Потом Баланчин умер. Мир без Баланчина? С его смертью в танцевальном мире – и в жизни Джерри – образовалась огромная пустота. И нам пришлось торопиться: Джерри хотел, чтобы постановка на музыку Брамса/Генделя под его именем была первой в эпоху Нью-Йорк Сити балета после Баланчина.
Наш первый репетиционный день в НЙСБ был одновременно радостно-многообещающим и мучительно-печальным. Прошло всего несколько недель после смерти Баланчина, труппа все еще не могла принять ее. Все оцепенели. Застыли. Здесь был молодой Питер Боал, только что завершивший обучение и готовый наконец посвятить следующие десять лет продвижению на следующую ступень под руководством мастера. И великие балерины Меррилл Эшли и Мария Калегари, идеально отточившие свое мастерство на ежедневных классах Баланчина, теперь оставшиеся без наставника.
Мне казалось кощунством предлагать что-либо этим прекрасным созданиям, с любовью и успешно взращенным усилиями гения Баланчина. Они могли станцевать все, что бы он ни попросил, и я спрашивала себя, о чем их смогу попросить я. Джерри чувствовал себя так же. Мы волновались, но у нас не было выбора. Мы взяли на себя обязательства.
Довольно быстро мы пришли к очевидному решению: наш балет будет данью памяти Баланчину. Танцовщики, казалось, поддерживали наше решение. Это было заметно по их целеустремленности и силе духа. Не важно, сколько раз я просила повторить фразу или подъем, всякий раз они старались изо всех сил и скорее свалились бы от усталости, чем перестали выкладываться.
Еще более поразительной была негласная потребность в нововведениях. Ее проявляли все, везде и всюду, от ассистентов до аккомпаниаторов и танцовщиков. Нью-Йорк Сити балет был переполнен желанием – нет, абсолютной потребностью – пробовать что-то новое. Этому и учил их Баланчин. И это верный путь, как показывают ежевечерние танцевальные спектакли из репертуара театра.
Я всегда стремилась к новому. Но эту постановку мне хотелось сделать посвящением Баланчину, использовав в ней элементы его балетов. Хотя я не знала его работы досконально, но хорошо помнила отдельные прекрасно поставленные моменты и начала встраивать их на свой неуклюжий манер. Джерри умел работать в паре, поэтому я решила задействовать его талант. Объединяя элементы, я выстраивала вариации на тему, которые из уважения к Баланчину поставил Джерри.
Мы приступили, предварительно обсудив концепцию, но не придерживаясь правил и какого-то плана. Спектакль должен был напоминать «Вестсайдскую историю» (West Side Story) Роббинса: две команды – «Синие» и «Зеленые». Как мы выбирали цвета?
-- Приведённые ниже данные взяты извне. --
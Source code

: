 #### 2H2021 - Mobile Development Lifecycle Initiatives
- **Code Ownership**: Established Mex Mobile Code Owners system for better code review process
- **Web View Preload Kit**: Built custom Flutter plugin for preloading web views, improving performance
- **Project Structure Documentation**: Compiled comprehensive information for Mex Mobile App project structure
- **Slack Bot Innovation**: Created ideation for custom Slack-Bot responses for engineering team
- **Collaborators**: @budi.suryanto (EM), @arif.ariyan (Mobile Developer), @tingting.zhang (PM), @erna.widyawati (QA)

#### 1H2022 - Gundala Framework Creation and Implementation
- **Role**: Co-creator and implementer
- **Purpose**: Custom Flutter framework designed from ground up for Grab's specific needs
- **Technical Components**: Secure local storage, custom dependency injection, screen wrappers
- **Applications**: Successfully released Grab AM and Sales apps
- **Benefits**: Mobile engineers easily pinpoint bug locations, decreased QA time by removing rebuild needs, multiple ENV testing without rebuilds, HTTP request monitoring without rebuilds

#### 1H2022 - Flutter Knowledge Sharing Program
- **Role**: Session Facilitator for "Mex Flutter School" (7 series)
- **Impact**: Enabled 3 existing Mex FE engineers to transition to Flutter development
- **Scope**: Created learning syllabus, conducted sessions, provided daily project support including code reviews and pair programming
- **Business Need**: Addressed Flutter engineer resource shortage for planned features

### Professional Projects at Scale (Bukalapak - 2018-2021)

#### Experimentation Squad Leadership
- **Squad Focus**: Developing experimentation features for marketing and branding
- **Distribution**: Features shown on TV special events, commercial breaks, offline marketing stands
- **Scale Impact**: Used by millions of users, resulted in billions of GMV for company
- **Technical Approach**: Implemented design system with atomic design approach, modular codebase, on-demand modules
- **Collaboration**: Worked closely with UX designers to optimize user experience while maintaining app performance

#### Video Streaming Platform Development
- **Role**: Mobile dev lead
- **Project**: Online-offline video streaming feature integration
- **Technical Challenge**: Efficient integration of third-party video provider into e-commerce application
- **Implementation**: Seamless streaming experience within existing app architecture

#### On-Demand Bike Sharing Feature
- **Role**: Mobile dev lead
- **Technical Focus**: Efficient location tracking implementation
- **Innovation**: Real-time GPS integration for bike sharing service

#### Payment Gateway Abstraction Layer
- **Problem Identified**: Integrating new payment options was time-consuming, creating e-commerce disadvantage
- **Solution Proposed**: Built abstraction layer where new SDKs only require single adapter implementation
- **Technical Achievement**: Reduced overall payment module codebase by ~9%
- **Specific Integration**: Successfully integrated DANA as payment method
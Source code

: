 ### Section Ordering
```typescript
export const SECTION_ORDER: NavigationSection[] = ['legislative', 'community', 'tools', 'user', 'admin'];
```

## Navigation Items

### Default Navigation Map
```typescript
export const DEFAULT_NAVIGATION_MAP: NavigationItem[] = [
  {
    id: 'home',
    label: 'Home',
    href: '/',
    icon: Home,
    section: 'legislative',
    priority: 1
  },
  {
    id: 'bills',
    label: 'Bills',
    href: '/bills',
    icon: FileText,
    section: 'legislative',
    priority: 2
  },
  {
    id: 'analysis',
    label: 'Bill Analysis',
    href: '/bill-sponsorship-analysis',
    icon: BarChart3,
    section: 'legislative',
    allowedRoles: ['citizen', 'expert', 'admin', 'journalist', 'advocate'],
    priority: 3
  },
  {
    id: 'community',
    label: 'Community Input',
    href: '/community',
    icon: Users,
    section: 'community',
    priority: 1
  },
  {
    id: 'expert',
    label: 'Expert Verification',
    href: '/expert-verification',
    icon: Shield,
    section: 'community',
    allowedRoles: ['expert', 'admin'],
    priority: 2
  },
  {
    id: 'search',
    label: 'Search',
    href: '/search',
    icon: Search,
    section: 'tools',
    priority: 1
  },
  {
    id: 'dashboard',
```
Джерри захотел синий, а я – зеленый.
И мы исходили не столько из вежливости или взаимоуважения, сколько из мудрости восточной философии: при сильном ветре больше шансов выжить, если пригнуться. Я не любитель боевых искусств, но читала и видела достаточно, чтобы понимать: лучшая стратегия – использовать энергию партнера в собственных целях. В нашем союзе не могло быть победы или проигрыша, была только игра. И нам с Джерри она определенно нравилась.
Нужны будут две группы танцовщиков? Хорошо. Джерри взял Меррилл, я взяла Марию. Но мы вносили все новые и новые изменения. Таков был Джерри. Ему нравилось играть и дурачиться, он не умел быть постоянным, сидеть спокойно и строго следовать к финишу. Я наблюдала его внутренние противоречия много лет и знала, что вскоре последует сильное чувство вины и неуверенности. Он знал, что делает, но не верил в себя. Поэтому начинал чувствовать себя потерянным, опускал руки. Мой подход – работать, пока постановка не примет приемлемый вид, и переходить к следующему этапу, держа в голове общую картину того, что мне хотелось бы получить. Позже, когда я смогу оценить всю постановку в целом, я могу пересмотреть свое видение. И обязательно пересмотрю, но сохраню доверие к своим первоначальным идеям и постараюсь не чинить то, что не сломано.
Двум хореографам с такими разными темпераментами при совместной работе нужно стараться не мешать друг другу.
Джерри заходил в мою студию каждый день и всегда обращал внимание, что к вечеру у меня обычно были готовы все вариации, работу над которыми я начала с утра. Поскольку мы решили, что будем по очереди вносить дополнения в вариации, он хотел меняться артистами, передавая их туда-сюда, как в игре в бадминтон. «Ты берешь у меня трех женщин, я забираю двух мужчин», – мило объявлял он и удалялся вместе с танцовщиками. Менял вариацию, а значит, мне предстояло снова ее отрабатывать на следующий день. Вскоре мы увязли в трясине, постоянно внося дополнения в работу друг друга и занимаясь отсматриванием результата.